I somehow thought it would be a great idea to start wearing hijab during one of North Carolina’s sweltering summers. It was shortly before my fifteenth birthday, and in retrospect I’d blame the timing on a desire to use it as a bargaining chip to maximize my back-to-school shopping gains.
I was also itching to reinvent myself, after a disastrous high school debut the previous year. After eight years in my tiny private Islamic school, I walked into my overpopulated public high school expecting the world of "Dawson’s Creek" and "Popular" -- free of the fire, brimstone and rules that I was so tired of. In the hallways of my high school, I was confronted with a crisis I had never expected: I found myself needing to assert my identity as an exception to the world of bacon and boyfriends, as my pale skin and straight mousy hair did not seem to reveal my Palestinian heritage or the fact that I was the product of a tight-knit Muslim community.
Wearing hijab felt like the most natural next step -- apart from the comfortable label, most of my friends had already begun wearing hijab, and the adults around me encouraged it. Hijab, at the time, signified belonging. My choice was celebrated with a party, a new wardrobe, and perhaps a sigh of relief and pride from my parents -- who, like many Muslim-American parents, saw hijab not only as a visual marker of faith, but also as the preservation of cultural identity. It was an easy decision to make, and I was banking on piety to eventually kick in.

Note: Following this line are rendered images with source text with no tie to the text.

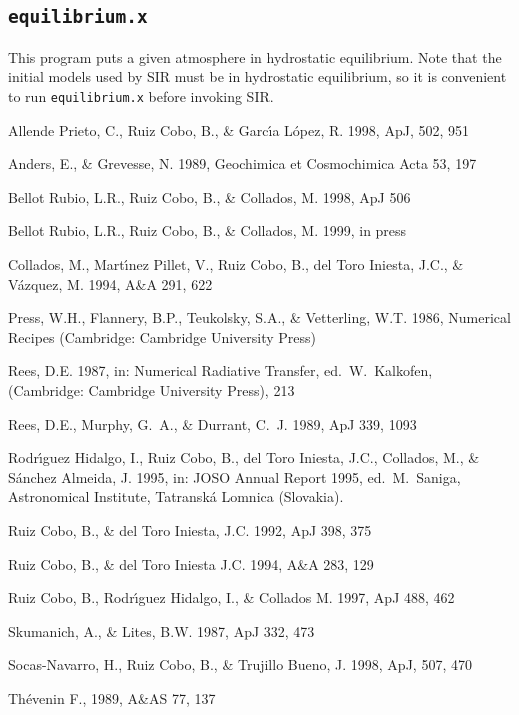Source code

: \subsection{{\tt equilibrium.x}}
This program puts a given atmosphere in hydrostatic equilibrium. Note
that the initial models used by SIR must be in hydrostatic equilibrium, so
it is convenient to run {\tt equilibrium.x} before invoking SIR. 


\begin{thebibliography}{99}

\bibitem{} Allende Prieto, C., Ruiz Cobo, B., \& Garc\'{\i}a L\'opez, R. 1998, ApJ, 502, 951

\bibitem{} Anders, E., \& Grevesse, N. 1989, Geochimica et Cosmochimica Acta 53, 197 

\bibitem{} Bellot Rubio, L.R., Ruiz Cobo, B., \& Collados, M. 1998, ApJ 506

\bibitem{} Bellot Rubio, L.R., Ruiz Cobo, B., \& Collados, M. 1999, in press

\bibitem{} Collados, M., Mart\'{\i}nez Pillet, V., Ruiz Cobo, B., del Toro Iniesta, J.C., 
\& V\'azquez, M. 1994, A\&A 291, 622 

\bibitem{} Press, W.H., Flannery, B.P., Teukolsky, S.A., \& Vetterling, W.T.
1986, Numerical Recipes (Cambridge:  Cambridge University Press)

\bibitem{} Rees, D.E. 1987, in: Numerical Radiative Transfer, ed.\ W.\ Kalkofen, (Cambridge: Cambridge University Press), 213

\bibitem{} Rees, D.E., Murphy, G.\ A., \& Durrant, C.\ J. 1989, ApJ 339, 1093

\bibitem{} Rodr\'{\i}guez Hidalgo, I., Ruiz Cobo, B., del Toro Iniesta, J.C.,
Collados, M., \& S\'anchez Almeida, J. 1995, in: JOSO Annual Report
1995, ed.\ M.\ Saniga, Astronomical Institute, Tatransk\'a Lomnica
(Slovakia).

\bibitem{} Ruiz Cobo, B., \&  del Toro Iniesta, J.C. 1992, ApJ  398, 375

\bibitem{} Ruiz Cobo, B., \& del Toro Iniesta J.C. 1994, A\&A 283, 129

\bibitem{} Ruiz Cobo, B., Rodr\'{\i}guez Hidalgo, I., \& Collados M. 1997, ApJ 488, 462

\bibitem{} Skumanich, A., \& Lites, B.W. 1987, ApJ 332, 473

\bibitem{} Socas-Navarro, H., Ruiz Cobo, B., \& Trujillo Bueno, J. 1998, ApJ, 507, 470

 Th\'evenin F., 1989, A\&AS 77, 137


\end{thebibliography}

Only a few months after beginning to wrestle with my new decision, the Twin Towers fell, and soon enough, my religion was no longer just a part of an internal struggle, it was now the subject of a public debate. Gone was the invisibility of my freshman year -- as my new hijabs marked me as a source of answers about what many saw as the ideology responsible for that national tragedy. I was thrust into a position where I was attempting to prove that I could, in fact, embody both Islamic and American values all at once -- even though my very existence was a testament to the fact that my religion, as I saw it, did not clash with stars and stripes.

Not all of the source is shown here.